If I can just make it inside. If I can just make it inside.
A bang, and pain exploded in her right thigh. She fell to her knees and onto her chest and face, skidding between an old Buick and a Chrysler with rusting white paint, her head near the Buick’s front tire. A nail protruded an eighth of an inch from the tread. Dried mud had caked on the car’s undercarriage.
Her face and chest ached. She touched her nose, and her hand came away bloody.
If I can just make it inside. If I can just make it inside.
Six or eight people emerged from the diner. They were talking, though she could not make out the words. Then one of them, a woman, raised her voice and said, I’m tellin you, I heard somebody scream.

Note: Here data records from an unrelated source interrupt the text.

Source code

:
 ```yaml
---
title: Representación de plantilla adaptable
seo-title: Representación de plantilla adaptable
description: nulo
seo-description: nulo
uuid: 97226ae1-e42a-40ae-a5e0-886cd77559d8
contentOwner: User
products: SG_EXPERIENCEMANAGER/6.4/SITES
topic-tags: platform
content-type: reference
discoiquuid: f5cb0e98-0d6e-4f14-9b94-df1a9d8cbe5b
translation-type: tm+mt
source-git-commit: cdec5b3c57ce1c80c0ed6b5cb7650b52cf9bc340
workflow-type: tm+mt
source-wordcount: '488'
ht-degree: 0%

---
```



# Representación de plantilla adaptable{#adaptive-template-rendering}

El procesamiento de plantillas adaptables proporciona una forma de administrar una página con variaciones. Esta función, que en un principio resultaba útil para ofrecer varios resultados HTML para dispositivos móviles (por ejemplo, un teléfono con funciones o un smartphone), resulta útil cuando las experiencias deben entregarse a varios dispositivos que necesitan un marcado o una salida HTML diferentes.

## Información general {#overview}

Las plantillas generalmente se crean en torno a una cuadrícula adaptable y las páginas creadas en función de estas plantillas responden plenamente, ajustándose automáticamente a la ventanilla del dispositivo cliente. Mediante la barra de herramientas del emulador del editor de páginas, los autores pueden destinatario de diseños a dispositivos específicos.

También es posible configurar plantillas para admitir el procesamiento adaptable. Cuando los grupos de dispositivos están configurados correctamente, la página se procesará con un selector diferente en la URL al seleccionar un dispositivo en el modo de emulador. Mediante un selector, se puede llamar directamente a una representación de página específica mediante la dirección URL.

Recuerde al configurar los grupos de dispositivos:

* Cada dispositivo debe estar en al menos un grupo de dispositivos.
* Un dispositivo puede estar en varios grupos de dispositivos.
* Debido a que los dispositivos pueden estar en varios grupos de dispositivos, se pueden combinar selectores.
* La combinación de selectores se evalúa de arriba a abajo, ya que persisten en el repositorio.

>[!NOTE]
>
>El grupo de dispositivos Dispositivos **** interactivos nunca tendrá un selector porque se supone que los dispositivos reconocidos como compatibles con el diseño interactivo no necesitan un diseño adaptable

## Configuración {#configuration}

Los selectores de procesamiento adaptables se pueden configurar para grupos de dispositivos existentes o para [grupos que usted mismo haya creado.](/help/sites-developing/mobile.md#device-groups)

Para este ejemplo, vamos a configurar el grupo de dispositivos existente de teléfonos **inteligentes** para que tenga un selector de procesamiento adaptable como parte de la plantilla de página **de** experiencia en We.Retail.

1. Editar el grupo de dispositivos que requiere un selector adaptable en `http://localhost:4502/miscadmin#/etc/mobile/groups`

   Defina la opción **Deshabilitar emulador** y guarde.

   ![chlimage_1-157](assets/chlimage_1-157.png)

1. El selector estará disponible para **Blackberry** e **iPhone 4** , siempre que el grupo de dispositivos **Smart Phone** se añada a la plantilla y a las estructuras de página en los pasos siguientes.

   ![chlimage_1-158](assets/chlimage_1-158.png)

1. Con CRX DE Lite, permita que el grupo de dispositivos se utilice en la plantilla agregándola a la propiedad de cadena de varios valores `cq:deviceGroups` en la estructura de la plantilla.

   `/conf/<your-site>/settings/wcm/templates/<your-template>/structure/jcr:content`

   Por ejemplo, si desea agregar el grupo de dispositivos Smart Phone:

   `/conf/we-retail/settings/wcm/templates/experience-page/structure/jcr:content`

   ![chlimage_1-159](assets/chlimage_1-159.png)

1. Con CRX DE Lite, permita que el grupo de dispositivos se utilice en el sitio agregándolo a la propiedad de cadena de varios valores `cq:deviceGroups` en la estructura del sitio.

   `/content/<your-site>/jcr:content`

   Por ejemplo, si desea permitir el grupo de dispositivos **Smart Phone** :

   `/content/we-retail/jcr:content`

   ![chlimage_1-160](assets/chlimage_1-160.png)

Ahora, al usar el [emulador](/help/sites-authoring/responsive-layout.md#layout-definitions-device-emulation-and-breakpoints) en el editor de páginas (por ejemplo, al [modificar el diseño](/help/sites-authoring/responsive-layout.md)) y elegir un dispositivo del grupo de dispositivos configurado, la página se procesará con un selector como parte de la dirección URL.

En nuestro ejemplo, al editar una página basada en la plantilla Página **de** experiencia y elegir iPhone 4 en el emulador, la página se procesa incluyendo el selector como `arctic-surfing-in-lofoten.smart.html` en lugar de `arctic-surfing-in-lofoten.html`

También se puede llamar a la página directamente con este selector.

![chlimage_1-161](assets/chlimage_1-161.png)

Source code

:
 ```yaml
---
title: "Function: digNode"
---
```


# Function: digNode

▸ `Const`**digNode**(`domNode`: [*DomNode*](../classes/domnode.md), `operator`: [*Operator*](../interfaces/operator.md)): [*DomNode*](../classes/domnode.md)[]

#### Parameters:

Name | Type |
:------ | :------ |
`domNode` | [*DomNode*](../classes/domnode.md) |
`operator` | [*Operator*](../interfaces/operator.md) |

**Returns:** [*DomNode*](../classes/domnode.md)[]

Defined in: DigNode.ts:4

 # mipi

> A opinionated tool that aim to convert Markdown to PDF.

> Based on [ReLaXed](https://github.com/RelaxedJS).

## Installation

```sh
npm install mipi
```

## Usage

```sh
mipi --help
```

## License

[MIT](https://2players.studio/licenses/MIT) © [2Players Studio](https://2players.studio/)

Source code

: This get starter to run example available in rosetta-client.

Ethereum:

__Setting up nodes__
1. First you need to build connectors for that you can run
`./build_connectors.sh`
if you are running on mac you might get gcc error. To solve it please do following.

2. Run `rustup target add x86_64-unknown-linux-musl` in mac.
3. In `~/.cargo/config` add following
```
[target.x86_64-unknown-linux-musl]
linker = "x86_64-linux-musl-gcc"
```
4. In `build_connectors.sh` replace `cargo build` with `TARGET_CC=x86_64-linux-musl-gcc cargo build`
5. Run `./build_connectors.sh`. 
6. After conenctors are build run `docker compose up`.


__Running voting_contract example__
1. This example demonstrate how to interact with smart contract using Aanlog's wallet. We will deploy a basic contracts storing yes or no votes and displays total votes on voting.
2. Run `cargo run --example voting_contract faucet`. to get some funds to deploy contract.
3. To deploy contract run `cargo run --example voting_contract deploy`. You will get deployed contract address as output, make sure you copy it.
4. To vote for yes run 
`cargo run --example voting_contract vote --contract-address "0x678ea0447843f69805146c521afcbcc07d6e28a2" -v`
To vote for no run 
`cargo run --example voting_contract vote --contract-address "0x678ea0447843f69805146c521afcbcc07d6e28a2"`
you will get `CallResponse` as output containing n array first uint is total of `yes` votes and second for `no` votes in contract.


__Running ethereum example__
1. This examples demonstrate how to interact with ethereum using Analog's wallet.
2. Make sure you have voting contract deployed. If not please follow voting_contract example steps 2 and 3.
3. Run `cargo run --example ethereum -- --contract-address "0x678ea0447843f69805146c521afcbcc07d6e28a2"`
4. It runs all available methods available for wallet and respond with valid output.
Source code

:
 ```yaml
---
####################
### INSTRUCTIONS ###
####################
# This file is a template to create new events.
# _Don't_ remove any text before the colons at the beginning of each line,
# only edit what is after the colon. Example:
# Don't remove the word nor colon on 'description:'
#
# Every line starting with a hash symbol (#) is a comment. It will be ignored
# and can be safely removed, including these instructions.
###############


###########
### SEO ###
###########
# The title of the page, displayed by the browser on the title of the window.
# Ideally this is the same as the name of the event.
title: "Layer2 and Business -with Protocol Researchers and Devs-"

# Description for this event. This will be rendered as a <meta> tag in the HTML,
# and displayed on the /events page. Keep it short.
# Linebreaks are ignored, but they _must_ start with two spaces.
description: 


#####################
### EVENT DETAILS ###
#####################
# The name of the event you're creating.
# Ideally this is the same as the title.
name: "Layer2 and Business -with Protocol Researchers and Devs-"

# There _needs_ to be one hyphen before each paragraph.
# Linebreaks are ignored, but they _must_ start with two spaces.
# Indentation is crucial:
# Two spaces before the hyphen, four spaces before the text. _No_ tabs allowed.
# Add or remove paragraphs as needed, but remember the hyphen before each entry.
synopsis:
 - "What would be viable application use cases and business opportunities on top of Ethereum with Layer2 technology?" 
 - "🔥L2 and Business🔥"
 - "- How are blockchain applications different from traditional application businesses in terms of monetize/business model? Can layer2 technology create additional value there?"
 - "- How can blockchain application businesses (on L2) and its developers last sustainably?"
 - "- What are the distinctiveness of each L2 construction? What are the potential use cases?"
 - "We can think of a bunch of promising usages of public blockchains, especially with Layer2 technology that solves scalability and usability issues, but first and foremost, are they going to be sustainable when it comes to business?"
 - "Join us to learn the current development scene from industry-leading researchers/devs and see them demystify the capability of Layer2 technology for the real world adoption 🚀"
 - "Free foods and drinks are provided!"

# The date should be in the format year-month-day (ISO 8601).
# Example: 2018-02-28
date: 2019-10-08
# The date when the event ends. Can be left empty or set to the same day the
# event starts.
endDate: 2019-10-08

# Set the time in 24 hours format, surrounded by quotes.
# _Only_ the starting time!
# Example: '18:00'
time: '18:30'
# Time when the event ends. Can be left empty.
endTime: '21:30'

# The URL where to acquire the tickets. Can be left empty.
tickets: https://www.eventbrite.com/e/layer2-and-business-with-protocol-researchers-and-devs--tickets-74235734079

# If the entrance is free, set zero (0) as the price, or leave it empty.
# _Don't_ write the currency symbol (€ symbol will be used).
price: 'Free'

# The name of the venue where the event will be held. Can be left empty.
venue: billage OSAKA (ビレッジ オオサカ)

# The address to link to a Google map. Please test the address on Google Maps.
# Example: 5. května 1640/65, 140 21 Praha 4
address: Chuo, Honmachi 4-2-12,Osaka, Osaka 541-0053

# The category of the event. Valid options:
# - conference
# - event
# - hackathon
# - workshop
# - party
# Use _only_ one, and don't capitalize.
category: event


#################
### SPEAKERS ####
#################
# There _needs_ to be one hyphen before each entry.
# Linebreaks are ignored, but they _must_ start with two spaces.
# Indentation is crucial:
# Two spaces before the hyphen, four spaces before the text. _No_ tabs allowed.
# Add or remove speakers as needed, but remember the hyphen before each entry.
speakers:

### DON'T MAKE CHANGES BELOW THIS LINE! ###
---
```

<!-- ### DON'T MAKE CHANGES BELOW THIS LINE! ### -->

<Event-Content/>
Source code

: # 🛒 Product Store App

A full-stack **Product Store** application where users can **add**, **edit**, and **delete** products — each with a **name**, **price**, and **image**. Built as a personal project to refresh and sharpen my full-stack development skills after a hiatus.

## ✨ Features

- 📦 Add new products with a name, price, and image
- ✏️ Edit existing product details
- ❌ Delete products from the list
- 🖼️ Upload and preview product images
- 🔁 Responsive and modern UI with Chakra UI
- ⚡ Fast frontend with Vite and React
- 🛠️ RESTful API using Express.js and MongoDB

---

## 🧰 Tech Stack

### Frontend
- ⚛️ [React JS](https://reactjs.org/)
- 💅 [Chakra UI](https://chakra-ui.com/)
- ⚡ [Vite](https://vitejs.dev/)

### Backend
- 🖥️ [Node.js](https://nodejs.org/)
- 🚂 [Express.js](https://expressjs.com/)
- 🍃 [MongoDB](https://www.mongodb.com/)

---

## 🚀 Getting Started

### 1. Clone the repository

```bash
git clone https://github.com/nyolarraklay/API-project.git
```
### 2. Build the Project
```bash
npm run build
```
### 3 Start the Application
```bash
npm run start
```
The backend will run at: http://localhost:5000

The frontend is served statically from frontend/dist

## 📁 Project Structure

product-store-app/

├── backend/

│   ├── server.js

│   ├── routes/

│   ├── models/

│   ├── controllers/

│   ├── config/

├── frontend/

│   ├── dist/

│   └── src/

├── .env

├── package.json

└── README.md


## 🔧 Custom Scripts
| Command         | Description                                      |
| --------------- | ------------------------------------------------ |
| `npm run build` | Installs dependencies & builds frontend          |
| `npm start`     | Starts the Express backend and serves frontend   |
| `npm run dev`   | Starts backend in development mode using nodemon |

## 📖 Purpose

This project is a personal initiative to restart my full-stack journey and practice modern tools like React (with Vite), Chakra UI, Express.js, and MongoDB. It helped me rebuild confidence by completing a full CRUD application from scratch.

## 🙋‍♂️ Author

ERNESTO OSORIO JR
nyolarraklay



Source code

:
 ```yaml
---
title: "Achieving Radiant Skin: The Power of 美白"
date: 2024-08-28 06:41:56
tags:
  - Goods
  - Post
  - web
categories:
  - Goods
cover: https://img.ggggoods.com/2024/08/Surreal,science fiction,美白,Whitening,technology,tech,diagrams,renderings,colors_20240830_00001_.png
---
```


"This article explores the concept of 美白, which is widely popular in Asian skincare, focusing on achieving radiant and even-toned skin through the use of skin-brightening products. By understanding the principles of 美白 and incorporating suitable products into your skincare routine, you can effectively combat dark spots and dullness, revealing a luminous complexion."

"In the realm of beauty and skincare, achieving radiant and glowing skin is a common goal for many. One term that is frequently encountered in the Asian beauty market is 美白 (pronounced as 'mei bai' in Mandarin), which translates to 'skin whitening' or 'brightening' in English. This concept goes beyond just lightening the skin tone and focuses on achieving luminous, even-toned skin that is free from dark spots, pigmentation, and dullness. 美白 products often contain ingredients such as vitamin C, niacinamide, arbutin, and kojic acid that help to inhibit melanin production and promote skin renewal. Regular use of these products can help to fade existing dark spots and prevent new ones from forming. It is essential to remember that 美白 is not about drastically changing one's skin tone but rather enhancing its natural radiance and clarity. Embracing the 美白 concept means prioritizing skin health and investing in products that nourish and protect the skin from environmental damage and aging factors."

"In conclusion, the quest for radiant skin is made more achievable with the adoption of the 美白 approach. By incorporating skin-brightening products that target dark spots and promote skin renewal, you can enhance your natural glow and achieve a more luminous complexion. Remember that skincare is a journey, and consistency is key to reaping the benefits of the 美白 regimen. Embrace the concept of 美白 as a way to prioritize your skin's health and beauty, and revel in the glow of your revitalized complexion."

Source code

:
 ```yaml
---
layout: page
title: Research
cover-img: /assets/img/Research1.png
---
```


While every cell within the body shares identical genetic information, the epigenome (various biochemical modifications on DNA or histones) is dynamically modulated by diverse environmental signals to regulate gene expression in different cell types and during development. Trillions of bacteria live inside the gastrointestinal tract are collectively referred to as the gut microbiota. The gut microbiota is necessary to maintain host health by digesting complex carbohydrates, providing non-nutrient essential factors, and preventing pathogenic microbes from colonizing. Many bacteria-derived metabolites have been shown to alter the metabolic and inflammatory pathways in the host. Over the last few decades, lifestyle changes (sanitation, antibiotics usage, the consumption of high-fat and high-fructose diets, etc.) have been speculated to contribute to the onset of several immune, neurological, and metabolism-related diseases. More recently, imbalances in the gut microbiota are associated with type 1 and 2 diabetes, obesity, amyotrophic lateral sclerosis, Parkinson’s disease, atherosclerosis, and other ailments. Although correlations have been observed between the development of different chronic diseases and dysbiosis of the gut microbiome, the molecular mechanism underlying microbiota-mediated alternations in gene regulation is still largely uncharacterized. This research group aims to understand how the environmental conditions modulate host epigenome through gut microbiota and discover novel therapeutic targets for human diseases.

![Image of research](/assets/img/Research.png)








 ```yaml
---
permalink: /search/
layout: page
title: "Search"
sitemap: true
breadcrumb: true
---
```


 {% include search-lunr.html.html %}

Probably a firecracker, said a man’s voice.
Help, Harveston screamed, her chest aching. Using the Buick as a crutch, she pulled herself to her feet. With every heartbeat, fire raced from her leg to her chest.
There she is, in the lot, someone said. Come on, fellas.
The pale man still stood ten feet away. He looked like someone’s black-and-white drawing come to life. Only that was not exactly right. He was gray, as if age had consumed all the natural hues, leaving only shades of blacks and whites. His hair spilled from under his wilting cowboy hat in long, greasy jags. His body was slender but strong. He wore what appeared to be jeans, chaps, a shirt made of some woven fabric, a leather vest, a gun belt festooned with bullets, and holsters slung low on each hip.